Thomas Mullen écrit depuis 2006 des fictions historiques, dont la première mettait en jeu une ville imaginaire des États-Unis qui face à l’épidémie de grippe espagnole, décidait de se couper du monde – quelle prescience ! Il a initié en 2016 une série policière dont Minuit à Atlanta est le troisième volume, déjà nominé en 2021 pour le prix de l’association des auteurs de romans policiers, le Gold Dagger. Après Darktown et Temps noirs, (Lightning Men), aussi dans la collection Rivages Noirs, il poursuit avec brio le récit des tribulations des quelques policiers africains-américains recrutés à partir de 1948 par la ville d’Atlanta. Mais Minuit à Atlanta peut très bien se lire indépendamment des deux autres volumes. Mullen se situe dans la veine de Dennis Lehane ou de James Ellroy, et l’intrigue policière est l’occasion de découvrir la complexité de la situation politique d’une ville du Sud, Atlanta, alors que dans l’État voisin le boycott par les Africains-Américains des transports urbains de Montgomery, à la suite de l’arrestation de Rosa Parks, a propulsé Martin Luther King Jr. sur le devant de la scène.

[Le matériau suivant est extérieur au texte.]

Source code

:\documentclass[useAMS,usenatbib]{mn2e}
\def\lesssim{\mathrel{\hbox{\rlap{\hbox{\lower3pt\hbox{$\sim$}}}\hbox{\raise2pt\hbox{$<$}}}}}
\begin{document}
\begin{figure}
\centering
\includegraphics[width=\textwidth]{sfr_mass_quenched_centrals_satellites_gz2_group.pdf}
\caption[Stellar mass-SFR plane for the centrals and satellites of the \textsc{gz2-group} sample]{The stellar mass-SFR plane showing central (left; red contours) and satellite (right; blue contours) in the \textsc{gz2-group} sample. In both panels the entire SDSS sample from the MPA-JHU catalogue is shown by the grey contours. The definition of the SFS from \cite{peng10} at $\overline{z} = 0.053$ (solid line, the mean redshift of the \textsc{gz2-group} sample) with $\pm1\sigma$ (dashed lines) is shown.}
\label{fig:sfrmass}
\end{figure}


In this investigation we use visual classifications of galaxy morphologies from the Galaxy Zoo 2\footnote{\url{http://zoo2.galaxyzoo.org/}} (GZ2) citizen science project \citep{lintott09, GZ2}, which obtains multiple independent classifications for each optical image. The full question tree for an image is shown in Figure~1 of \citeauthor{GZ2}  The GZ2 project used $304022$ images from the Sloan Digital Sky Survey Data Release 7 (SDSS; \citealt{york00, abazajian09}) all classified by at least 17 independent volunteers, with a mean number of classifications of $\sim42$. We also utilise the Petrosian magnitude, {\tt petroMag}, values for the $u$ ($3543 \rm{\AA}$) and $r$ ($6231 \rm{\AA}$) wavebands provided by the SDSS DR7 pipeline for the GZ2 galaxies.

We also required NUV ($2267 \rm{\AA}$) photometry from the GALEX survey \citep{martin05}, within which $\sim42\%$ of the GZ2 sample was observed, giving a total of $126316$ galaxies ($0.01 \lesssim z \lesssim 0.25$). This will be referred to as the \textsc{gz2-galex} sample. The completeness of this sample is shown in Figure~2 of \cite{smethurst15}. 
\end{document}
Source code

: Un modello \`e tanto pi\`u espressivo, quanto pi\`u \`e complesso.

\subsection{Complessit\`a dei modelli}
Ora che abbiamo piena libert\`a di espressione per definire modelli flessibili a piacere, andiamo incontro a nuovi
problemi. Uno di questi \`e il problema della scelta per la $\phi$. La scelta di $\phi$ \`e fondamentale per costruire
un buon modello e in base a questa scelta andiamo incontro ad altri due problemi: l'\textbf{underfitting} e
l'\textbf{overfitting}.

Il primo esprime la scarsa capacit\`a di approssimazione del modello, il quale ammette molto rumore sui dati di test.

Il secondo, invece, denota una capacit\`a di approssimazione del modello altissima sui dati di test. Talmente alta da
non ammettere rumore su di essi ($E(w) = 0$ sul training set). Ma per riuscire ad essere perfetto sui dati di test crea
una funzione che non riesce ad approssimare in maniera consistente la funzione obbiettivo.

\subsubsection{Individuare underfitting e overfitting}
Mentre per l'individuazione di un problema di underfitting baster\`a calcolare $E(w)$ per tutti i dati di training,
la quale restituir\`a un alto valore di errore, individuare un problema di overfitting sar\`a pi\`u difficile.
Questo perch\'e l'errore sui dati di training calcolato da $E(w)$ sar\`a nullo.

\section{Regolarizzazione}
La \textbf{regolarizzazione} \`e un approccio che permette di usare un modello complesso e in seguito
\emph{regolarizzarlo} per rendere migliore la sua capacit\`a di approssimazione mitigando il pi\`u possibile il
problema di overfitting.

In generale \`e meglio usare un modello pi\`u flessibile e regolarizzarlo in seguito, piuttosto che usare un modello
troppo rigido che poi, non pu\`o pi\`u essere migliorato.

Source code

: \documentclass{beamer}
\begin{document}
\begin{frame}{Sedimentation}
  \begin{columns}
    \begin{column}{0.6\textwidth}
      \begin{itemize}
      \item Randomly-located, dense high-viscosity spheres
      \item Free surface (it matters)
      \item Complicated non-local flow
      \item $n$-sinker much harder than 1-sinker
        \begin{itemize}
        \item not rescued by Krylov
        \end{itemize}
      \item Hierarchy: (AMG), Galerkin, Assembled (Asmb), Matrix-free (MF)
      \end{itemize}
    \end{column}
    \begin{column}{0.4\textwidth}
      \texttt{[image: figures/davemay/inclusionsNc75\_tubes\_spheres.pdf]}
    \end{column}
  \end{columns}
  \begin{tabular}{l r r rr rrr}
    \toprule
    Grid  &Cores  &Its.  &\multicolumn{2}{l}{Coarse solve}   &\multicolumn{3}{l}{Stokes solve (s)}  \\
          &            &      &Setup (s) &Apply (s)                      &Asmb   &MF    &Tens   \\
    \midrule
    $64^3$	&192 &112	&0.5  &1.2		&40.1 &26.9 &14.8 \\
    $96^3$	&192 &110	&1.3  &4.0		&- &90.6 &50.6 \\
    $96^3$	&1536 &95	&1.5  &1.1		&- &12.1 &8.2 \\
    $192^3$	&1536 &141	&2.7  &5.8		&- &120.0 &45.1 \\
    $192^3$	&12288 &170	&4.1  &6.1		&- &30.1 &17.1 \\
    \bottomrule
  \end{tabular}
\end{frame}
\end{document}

Le directeur du quotidien noir américain, l’Atlanta Daily Times, a été assassiné, et sa femme injustement accusée, afin visiblement de clore l’enquête au plus vite. Pour l’intrigue, aucun risque ici de gâcher le plaisir des lecteurs, elle est complexe et il n’est guère possible en quelques lignes de dévoiler le nom des criminels ou leurs motifs. Les fausses pistes et les suspects crédibles se multiplient, les policiers sont corrompus et racistes, les hommes politiques avides, le FBI obsédé par la menace communiste, et les suspects innocents… tout de même très louches. Bien sûr, le passé ne cesse de ressurgir et plusieurs épisodes des combats pour ou contre l’injustice raciale des années 1930-1940 reviennent à la surface. Il ne reste au lecteur qu’à prendre plaisir à finir le roman.
Disons simplement que les chapitres font alterner deux enquêtes, celle menées par McInnis, l’honnête et inflexible policier blanc, le responsable de la brigade des policiers noirs, et celle menée par l’intrépide et indocile Thomas Smith, l’ancien policier noir qui a démissionné du Département de la police pour devenir journaliste précisément au Daily Times. Ce système narratif met en relief la manière dont les deux communautés, noires et blanches, sont profondément séparées. Le lecteur découvre les contradictions insolubles que rencontrent les policiers noirs d’une ville et d’une police ségréguées, celles des membres d’une élite noire à la recherche de reconnaissance, mais aussi dépendants du soutien des leurs, et les dilemmes d’un policier blanc qui refuse la logique raciale, de plus en plus ostracisé, accusé d’être un « ami des Noirs », du seul fait qu’il travaille avec eux et refuse l’hystérie raciste.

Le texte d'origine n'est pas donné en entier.